Anatomical basis of clinical features of Erb's palsy and Klumpke's paralysis
Pathophysiology of Klumpke's paralysis: Injury to the lower brachial plexus (C8-T1 roots) leading to motor and sensory impairments
Klumpke's paralysis results from lower brachial plexus injury (C8-T1), leading to claw hand deformity and sensory loss.
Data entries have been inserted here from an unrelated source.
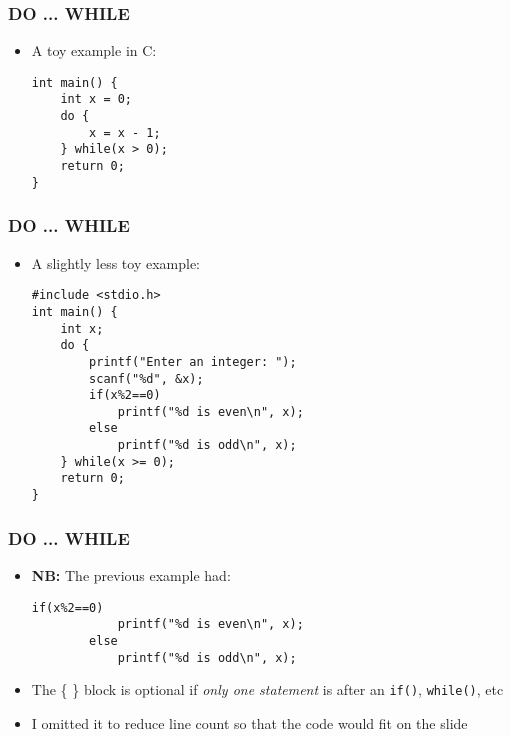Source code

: \documentclass[14pt]{beamer}
\begin{document}
\begin{frame}[fragile]
\frametitle{DO ... WHILE}
\begin{itemize}
\item A toy example in C:
\begin{lstlisting}[style=CStyle]
int main() {
	int x = 0;
	do {
		x = x - 1;
	} while(x > 0);
	return 0;
}
\end{lstlisting}
\end{itemize}
\end{frame}

\begin{frame}[fragile]
\frametitle{DO ... WHILE}
\begin{itemize}
\item A slightly less toy example:
\begin{lstlisting}[style=CStyle]
#include <stdio.h>
int main() {
	int x;
	do {
		printf("Enter an integer: ");
		scanf("%d", &x);
		if(x%2==0)
			printf("%d is even\n", x);
		else
			printf("%d is odd\n", x);
	} while(x >= 0);
	return 0;
}
\end{lstlisting}
\end{itemize}
\end{frame}

\begin{frame}[fragile]
\frametitle{DO ... WHILE}
\begin{itemize}
\item \textbf{NB:} The previous example had:
\begin{lstlisting}[style=CStyle]
		if(x%2==0)
			printf("%d is even\n", x);
		else
			printf("%d is odd\n", x);
\end{lstlisting}
\item The \{ \} block is optional if \textit{only one statement} is after an \texttt{if()}, \texttt{while()}, etc
\item I omitted it to reduce line count so that the code would fit on the slide
\end{itemize}
\end{frame}
\end{document}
Proper diagnosis and management can improve patient outcomes.
Anatomical Basis of Clinical Features of Erb's Palsy and Klumpke's Paralysis
Introduction
Erb's palsy and Klumpke's paralysis are two distinct brachial plexus injuries affecting different nerve roots.
Pathophysiology of Klumpke's Paralysis
Klumpke's paralysis occurs due to damage to the lower brachial plexus (C8-T1 roots), leading to motor and sensory deficits primarily in the hand and forearm.
Clinical Features
- Weakness or paralysis of intrinsic hand muscles
- Claw hand deformity
- Loss of sensation along the medial aspect of the forearm and hand
Diagnosis and Management
Diagnosing Klumpke's paralysis involves clinical examination and electrophysiological studies. Treatment may include physiotherapy and surgical intervention.
Conclusion
Understanding the anatomical basis of Klumpke's paralysis helps in accurate diagnosis and effective management.